**Material for the task**:
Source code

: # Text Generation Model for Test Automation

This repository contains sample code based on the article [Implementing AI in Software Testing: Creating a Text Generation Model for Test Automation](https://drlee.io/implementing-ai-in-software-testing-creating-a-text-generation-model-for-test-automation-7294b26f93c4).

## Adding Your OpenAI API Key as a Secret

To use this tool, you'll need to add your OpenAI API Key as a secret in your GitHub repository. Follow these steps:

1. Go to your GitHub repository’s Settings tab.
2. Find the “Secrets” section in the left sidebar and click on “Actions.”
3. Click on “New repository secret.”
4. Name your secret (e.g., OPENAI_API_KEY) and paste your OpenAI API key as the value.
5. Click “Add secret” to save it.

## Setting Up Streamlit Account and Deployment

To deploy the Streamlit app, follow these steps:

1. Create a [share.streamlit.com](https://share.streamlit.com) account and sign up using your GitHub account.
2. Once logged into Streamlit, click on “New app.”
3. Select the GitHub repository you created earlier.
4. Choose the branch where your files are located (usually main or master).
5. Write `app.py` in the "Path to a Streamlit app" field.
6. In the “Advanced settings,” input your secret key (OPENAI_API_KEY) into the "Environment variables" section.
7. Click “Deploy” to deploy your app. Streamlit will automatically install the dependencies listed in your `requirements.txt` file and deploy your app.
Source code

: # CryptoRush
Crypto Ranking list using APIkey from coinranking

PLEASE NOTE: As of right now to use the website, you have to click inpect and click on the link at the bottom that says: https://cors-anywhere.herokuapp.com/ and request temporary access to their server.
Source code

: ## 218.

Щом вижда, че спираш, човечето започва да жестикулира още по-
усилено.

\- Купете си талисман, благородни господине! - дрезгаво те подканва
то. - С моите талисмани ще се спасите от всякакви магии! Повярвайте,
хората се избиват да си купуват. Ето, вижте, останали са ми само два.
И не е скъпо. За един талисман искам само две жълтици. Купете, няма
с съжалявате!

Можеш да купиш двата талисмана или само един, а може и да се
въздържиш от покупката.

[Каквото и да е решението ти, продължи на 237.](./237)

**Activity**: Beginning at the line above that contains "## Setting Up", return each line exactly through the line that contains "Crypto Ranking list", and no others.

**Exercise solution**:
## Setting Up Streamlit Account and Deployment

To deploy the Streamlit app, follow these steps:

1. Create a [share.streamlit.com](https://share.streamlit.com) account and sign up using your GitHub account.
2. Once logged into Streamlit, click on “New app.”
3. Select the GitHub repository you created earlier.
4. Choose the branch where your files are located (usually main or master).
5. Write `app.py` in the "Path to a Streamlit app" field.
6. In the “Advanced settings,” input your secret key (OPENAI_API_KEY) into the "Environment variables" section.
7. Click “Deploy” to deploy your app. Streamlit will automatically install the dependencies listed in your `requirements.txt` file and deploy your app.
Source code

: # CryptoRush
Crypto Ranking list using APIkey from coinranking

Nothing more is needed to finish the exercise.